* WORK TO BE COMPLETED:
When a line in the material beneath includes the word "signal", add it to the count, and report the count alone.

* DATASET EXCERPTS:
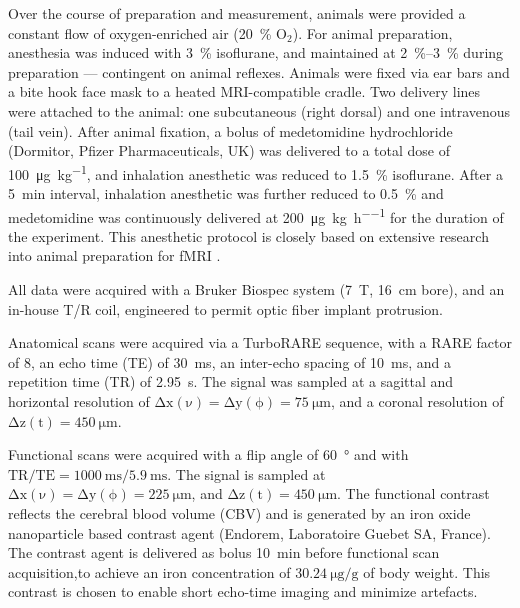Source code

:Over the course of preparation and measurement, animals were provided a constant flow of oxygen-enriched air (\SI{20}{\percent} $\mathrm{O_2}$).
For animal preparation, anesthesia was induced with \SI{3}{\percent} isoflurane, and maintained at \SIrange{2}{3}{\percent} during preparation --- contingent on animal reflexes.
Animals were fixed via ear bars and a bite hook face mask to a heated MRI-compatible cradle.
Two delivery lines were attached to the animal: one subcutaneous (right dorsal) and one intravenous (tail vein).
After animal fixation, a bolus of medetomidine hydrochloride (Dormitor, Pfizer Pharmaceuticals, UK) was delivered to a total dose of \SI{100}{\micro\gram\per\kilo\gram}, and inhalation anesthetic was reduced to \SI{1.5}{\percent} isoflurane.
After a \SI{5}{\minute} interval, inhalation anesthetic was further reduced to \SI{0.5}{\percent} and medetomidine was continuously delivered at \SI{200}{\micro\gram\per\kilo\gram\per\hour} for the duration of the experiment.
This anesthetic protocol is closely based on extensive research into animal preparation for fMRI \cite{Grandjean2014}.

All data were acquired with a Bruker Biospec system (\SI{7}{\tesla}, \SI{16}{\centi\meter} bore), and an in-house T/R coil, engineered to permit optic fiber implant protrusion.

Anatomical scans were acquired via a TurboRARE sequence, with a RARE factor of 8, an echo time (TE) of \SI{30}{\milli\second}, an inter-echo spacing of \SI{10}{\milli\second}, and a repetition time (TR) of \SI{2.95}{\second}.
The signal was sampled at a sagittal and horizontal resolution of $\mathrm{\Delta x(\nu)=\Delta y(\phi)=\SI{75}{\micro\meter}}$, and a coronal resolution of $\mathrm{\Delta z(t)=\SI{450}{\micro\meter}}$.

Functional scans were acquired with a flip angle of \SI{60}{\degree} and with $\mathrm{TR/TE = \SI{1000}{\milli\second}/\SI{5.9}{\milli\second}}$.
The signal is sampled at $\mathrm{\Delta x(\nu)=\Delta y(\phi)=\SI{225}{\micro\meter}}$, and $\mathrm{\Delta z(t)=\SI{450}{\micro\meter}}$.
The functional contrast reflects the cerebral blood volume (CBV) and is generated by an iron oxide nanoparticle based contrast agent (Endorem, Laboratoire Guebet SA, France).
The contrast agent is delivered as bolus \SI{10}{\minute} before functional scan acquisition,to achieve an iron concentration of $\SI{30.24}{\micro\gram\per\gram}$ of body weight.
This contrast is chosen to enable short echo-time imaging and minimize artefacts.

* TASK RESPONSE:
2